Another pie-billed grebe. This one made a very loud call—you can hear a similar call at https://www.allaboutbirds.org/guide/Pied-billed_Grebe

Yet another pie-billed grebe.

The yellow irises near Neary Lagoon are still blooming, but not as exuberantly as a week or two ago.

The buttercups are attracting pollinators. I did not get a close enough photo to decide whether these are bees or hoverflies, but I lean toward hoverflies.

Purple salsify grows as a weed here. Supposedly the stalks and roots are edible if cooked. We have a little in our back lawn.

Red valerian also grows as weed.

Santa Cruz now has a year-round population of monarch butterflies, but no longer seems to get many migrating ones.

I think that this mural on the carousel building at the Boardwalk is a fairly new one—at least, I don’t remember seeing it before.

On Hiawatha, someone has gotten a bit carried away with decorating their garage with wooden letters. The signs seem to say “liars beware” and “idiocracy wag the dog”.

Photographing bees feeding on bottlebrush bushes is difficult—the bees dive into the flower deep enough that little of them is visible. This was as much of a bee as I ever managed to get.
I did not take any pictures at the museum—it would not be right to take photos of the art work on display. The museum still displays a collection of taxidermy (mostly local animals), a live snake, a working beehive with glass sides, a small touch pool, and some American Indian artifacts (including some nice baskets). The museum is a good one for young kids with an interest in nature, and the illustration exhibit was quite good.

California buckeye flowers are now blooming. This bloom was on a small plant on the river levee.

Another naturalized plant is Scabiosa atropurpurea, though it is a pretty enough flower that no one seems to mind.

This ground cover on the levee is one we were not familiar with—it appears to be Lotus subbiflorus.

I tried to take pictures of gulls landing or taking off—without much success, as they were so far away that I needed a lot of zoom, and then I could not track them easily.

This small gull seems to be a Bonaparte’s gull.

Here are a western gull and a Bonaparte’s gull side by side, for a comparison of sizes.

The levee has some sticky monkey-flower planted—probably as part of the effort to restore native plants to the levee.

There is also a yellow sticky monkey-flower.

I believe that these ducks are common goldeneyes, though it is hard to tell when they have tucked their heads away so that neither the eyes nor the beaks are visible.

This shot is what convinced me that the ducks were male and female common goldeneyes.

Behind the goldeneyes was a driftwood tree.

Canada gees are a fairly common site on the river or in the ponds.

This mural is the side of the Motion Pacific dance studio.

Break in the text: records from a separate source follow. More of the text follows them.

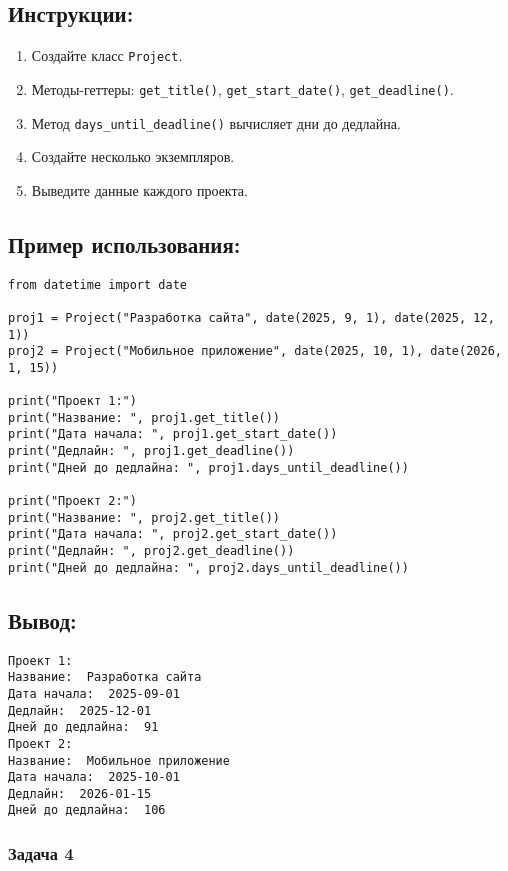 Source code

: \begin{enumerate}
\subsection*{Инструкции:}
\begin{enumerate}
    \item Создайте класс \texttt{Project}.
    \item Методы-геттеры: \texttt{get\_title()}, \texttt{get\_start\_date()}, \texttt{get\_deadline()}.
    \item Метод \texttt{days\_until\_deadline()} вычисляет дни до дедлайна.
    \item Создайте несколько экземпляров.
    \item Выведите данные каждого проекта.
\end{enumerate}

\subsection*{Пример использования:}
\begin{lstlisting}[caption=Пример кода]
from datetime import date

proj1 = Project("Разработка сайта", date(2025, 9, 1), date(2025, 12, 1))
proj2 = Project("Мобильное приложение", date(2025, 10, 1), date(2026, 1, 15))

print("Проект 1:")
print("Название: ", proj1.get_title())
print("Дата начала: ", proj1.get_start_date())
print("Дедлайн: ", proj1.get_deadline())
print("Дней до дедлайна: ", proj1.days_until_deadline())

print("Проект 2:")
print("Название: ", proj2.get_title())
print("Дата начала: ", proj2.get_start_date())
print("Дедлайн: ", proj2.get_deadline())
print("Дней до дедлайна: ", proj2.days_until_deadline())
\end{lstlisting}

\subsection*{Вывод:}
\begin{lstlisting}[caption=Ожидаемый вывод]
Проект 1:
Название:  Разработка сайта
Дата начала:  2025-09-01
Дедлайн:  2025-12-01
Дней до дедлайна:  91
Проект 2:
Название:  Мобильное приложение
Дата начала:  2025-10-01
Дедлайн:  2026-01-15
Дней до дедлайна:  106
\end{lstlisting}


\end{enumerate}


\subsubsection{Задача 4}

I rarely visit Pacific south of Laurel, so I had not seen these sculptures before.

This gorilla sculpture was part of the same group as the Spiderman sculpture.
We had lunch at Cruz Kitchen and Taps, which replaces Saturn Cafe. I had a blackened-fish sandwich, which has a good sauce, but the fish itself was flavorless (probably tilapia). My wife had the breakfast tacos, which were probably a better choice. The food was not very exciting, and the traffic noise on Laurel made eating outdoors less pleasant that it could have been. We might eat there again, but it won’t be high on our list of destinations.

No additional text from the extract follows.